But wouldn't that just mean that the UK would be automatically out without a deal, with the Tories able to blame Labour for the consequences of rejecting the great deal they had negotiated?

by gk (gk (gk quattro due due sette @gmail.com)) on Sun Aug 27th, 2017 at 12:31:18 PM EST
Yes, that is a point, but is there really a significant difference between "No deal" and "Hard Brexit"?

keep to the Fen Causeway
by Helen (lareinagal at yahoo dot co dot uk) on Sun Aug 27th, 2017 at 03:18:06 PM EST
[ Parent ]
A No deal Brexit could result in a situation where there is literally a no fly zone between the EU and UK as the "blue skies" agreement will lapse for the UK when it leaves. Michael O'Leary has warned precisely of this possibility, and says he will start pulling flights from the UK next year as airlines have to plan their schedule 6-12 months in advance. This would put huge pressure on May to come to a deal as the A50 period comes into it's last 6 months.

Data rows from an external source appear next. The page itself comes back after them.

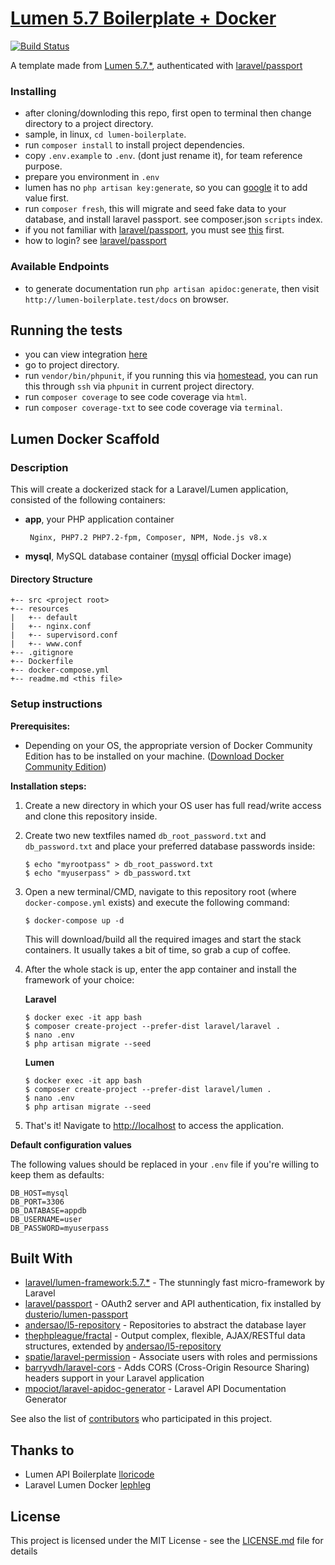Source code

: # [Lumen 5.7 Boilerplate + Docker](https://github.com/jebog/lumen-boilerplate)

[![Build Status](https://travis-ci.org/jebog/lumen-boilerplate.svg?branch=master)](https://travis-ci.org/lloricode/lumen-boilerplate)

A template made from [Lumen 5.7.*](https://lumen.laravel.com/), authenticated with [laravel/passport](https://github.com/laravel/passport)



### Installing

- after cloning/downloding this repo, first open to terminal then change directory to a project directory.
- sample, in linux, `cd lumen-boilerplate`.
- run `composer install` to install project dependencies.
- copy `.env.example` to `.env`. (dont just rename it), for team reference purpose.
- prepare you environment in `.env`
- lumen has no `php artisan key:generate`, so you can [google](https://google.com/search?q=how+to+add+APP_KEY+in+lumen) it to add value first.
- run `composer fresh`, this will migrate and seed fake data to your database, and install laravel passport. see composer.json `scripts` index.
- if you not familiar with  [laravel/passport](https://github.com/laravel/passport), you must see  [this](https://github.com/laravel/passport) first.
- how to login? see [laravel/passport](https://github.com/laravel/passport)

### Available Endpoints

- to generate documentation run `php artisan apidoc:generate`, then visit `http://lumen-boilerplate.test/docs` on browser.

## Running the tests
- you can view integration [here](https://travis-ci.org/lloricode/lumen-boilerplate)
- go to project directory.
- run `vendor/bin/phpunit`, if you running this via [homestead](https://laravel.com/docs/5.7/homestead), you can run this through `ssh` via `phpunit` in current project directory.
- run `composer coverage` to see code coverage via `html`.
- run `composer coverage-txt` to see code coverage via `terminal`.


## Lumen Docker Scaffold

### **Description**

This will create a dockerized stack for a Laravel/Lumen application, consisted of the following containers:
-  **app**, your PHP application container

        Nginx, PHP7.2 PHP7.2-fpm, Composer, NPM, Node.js v8.x
    
-  **mysql**, MySQL database container ([mysql](https://hub.docker.com/_/mysql/) official Docker image)

#### **Directory Structure**
```
+-- src <project root>
+-- resources
|   +-- default
|   +-- nginx.conf
|   +-- supervisord.conf
|   +-- www.conf
+-- .gitignore
+-- Dockerfile
+-- docker-compose.yml
+-- readme.md <this file>
```

### **Setup instructions**

**Prerequisites:** 

* Depending on your OS, the appropriate version of Docker Community Edition has to be installed on your machine.  ([Download Docker Community Edition](https://hub.docker.com/search/?type=edition&offering=community))

**Installation steps:** 

1. Create a new directory in which your OS user has full read/write access and clone this repository inside.

2. Create two new textfiles named `db_root_password.txt` and `db_password.txt` and place your preferred database passwords inside:

    ```
    $ echo "myrootpass" > db_root_password.txt
    $ echo "myuserpass" > db_password.txt
    ```

3. Open a new terminal/CMD, navigate to this repository root (where `docker-compose.yml` exists) and execute the following command:

    ```
    $ docker-compose up -d
    ```

    This will download/build all the required images and start the stack containers. It usually takes a bit of time, so grab a cup of coffee.

4. After the whole stack is up, enter the app container and install the framework of your choice:

    **Laravel**

    ```
    $ docker exec -it app bash
    $ composer create-project --prefer-dist laravel/laravel .
    $ nano .env
    $ php artisan migrate --seed
    ```

    **Lumen**

    ```
    $ docker exec -it app bash
    $ composer create-project --prefer-dist laravel/lumen .
    $ nano .env
    $ php artisan migrate --seed
    ```

5. That's it! Navigate to [http://localhost](http://localhost) to access the application.

**Default configuration values** 

The following values should be replaced in your `.env` file if you're willing to keep them as defaults:
    
    DB_HOST=mysql
    DB_PORT=3306
    DB_DATABASE=appdb
    DB_USERNAME=user
    DB_PASSWORD=myuserpass
    


## Built With

* [laravel/lumen-framework:5.7.*](https://github.com/laravel/lumen-framework) - The stunningly fast micro-framework by Laravel
* [laravel/passport](https://github.com/laravel/passport) - OAuth2 server and API authentication, fix installed by [dusterio/lumen-passport](https://github.com/dusterio/lumen-passport)
* [andersao/l5-repository](https://github.com/andersao/l5-repository) - Repositories to abstract the database layer
* [thephpleague/fractal](https://github.com/thephpleague/fractal) - Output complex, flexible, AJAX/RESTful data structures, extended by [andersao/l5-repository](https://github.com/andersao/l5-repository)
* [spatie/laravel-permission](https://github.com/spatie/laravel-permission) - Associate users with roles and permissions
* [barryvdh/laravel-cors](https://github.com/barryvdh/laravel-cors) - Adds CORS (Cross-Origin Resource Sharing) headers support in your Laravel application
* [mpociot/laravel-apidoc-generator](https://github.com/mpociot/laravel-apidoc-generator) - Laravel API Documentation Generator


See also the list of [contributors](https://github.com/lloricode/lumen-boilerplate/graphs/contributors) who participated in this project.

## Thanks to
* Lumen API Boilerplate [lloricode](https://github.com/lloricode/lumen-boilerplate)
* Laravel Lumen Docker [lephleg](https://github.com/lephleg/laravel-lumen-docker)

## License

This project is licensed under the MIT License - see the [LICENSE.md](https://github.com/lloricode/lumen-boilerplate/blob/master/LICENSE) file for details
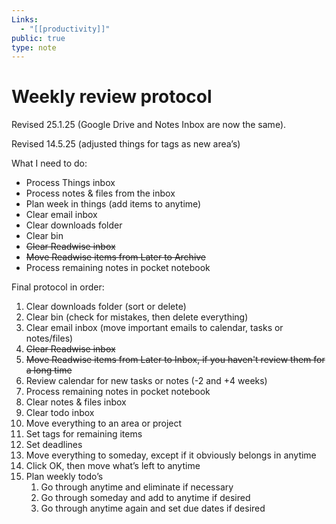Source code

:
 ```yaml
---
Links:
  - "[[productivity]]"
public: true
type: note
---
```

# Weekly review protocol

Revised 25.1.25 (Google Drive and Notes Inbox are now the same).

Revised 14.5.25 (adjusted things for tags as new area’s)

What I need to do:

* Process Things inbox
* Process notes & files from the inbox
* Plan week in things (add items to anytime)
* Clear email inbox
* Clear downloads folder
* Clear bin
* ~~Clear Readwise inbox~~
* ~~Move Readwise items from Later to Archive~~
* Process remaining notes in pocket notebook

Final protocol in order:

1. Clear downloads folder (sort or delete)
2. Clear bin (check for mistakes, then delete everything)
4. Clear email inbox (move important emails to calendar, tasks or notes/files)
5. ~~Clear Readwise inbox~~
6. ~~Move Readwise items from Later to Inbox, if you haven't review them for a long time~~
7. Review calendar for new tasks or notes (-2 and +4 weeks)
8. Process remaining notes in pocket notebook
9. Clear notes & files inbox
10. Clear todo inbox
   11. Move everything to an area or project
   12. Set tags for remaining items
   13. Set deadlines
   14. Move everything to someday, except if it obviously belongs in anytime
   15. Click OK, then move what’s left to anytime
16. Plan weekly todo’s
    1. Go through anytime and eliminate if necessary
    2. Go through someday and add to anytime if desired
    3. Go through anytime again and set due dates if desired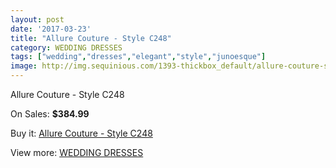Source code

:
 ```yaml
---
layout: post
date: '2017-03-23'
title: "Allure Couture - Style C248"
category: WEDDING DRESSES
tags: ["wedding","dresses","elegant","style","junoesque"]
image: http://img.sequinious.com/1393-thickbox_default/allure-couture-style-c248.jpg
---
```

Allure Couture - Style C248

On Sales: **$384.99**
<a href="https://www.sequinious.com/wedding-dresses/524-allure-couture-style-c248.html"><amp-img layout="responsive" width="600" height="600" src="//img.sequinious.com/1393-thickbox_default/allure-couture-style-c248.jpg" alt="Allure Couture - Style C248 0" /></a>
<a href="https://www.sequinious.com/wedding-dresses/524-allure-couture-style-c248.html"><amp-img layout="responsive" width="600" height="600" src="//img.sequinious.com/1395-thickbox_default/allure-couture-style-c248.jpg" alt="Allure Couture - Style C248 1" /></a>
<a href="https://www.sequinious.com/wedding-dresses/524-allure-couture-style-c248.html"><amp-img layout="responsive" width="600" height="600" src="//img.sequinious.com/1394-thickbox_default/allure-couture-style-c248.jpg" alt="Allure Couture - Style C248 2" /></a>

Buy it: [Allure Couture - Style C248](https://www.sequinious.com/wedding-dresses/524-allure-couture-style-c248.html "Allure Couture - Style C248")

View more: [WEDDING DRESSES](https://www.sequinious.com/2-wedding-dresses "WEDDING DRESSES")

It will be like Dunkirk all over again - stranded British tourists and expats trying to get home while those nasty Germans, spineless French and back stabbing Irish betray Jonny English who is only exercising his God given right to travel the world...

Index of Frank's Diaries

by Frank Schnittger (mail Frankschnittger at hot male dotty communists) on Mon Aug 28th, 2017 at 11:34:19 AM EST
[ Parent ]
stranded British tourists

Can't they take the ferry or the train?. Which raises the question what rules govern them, and will they have to stop as well?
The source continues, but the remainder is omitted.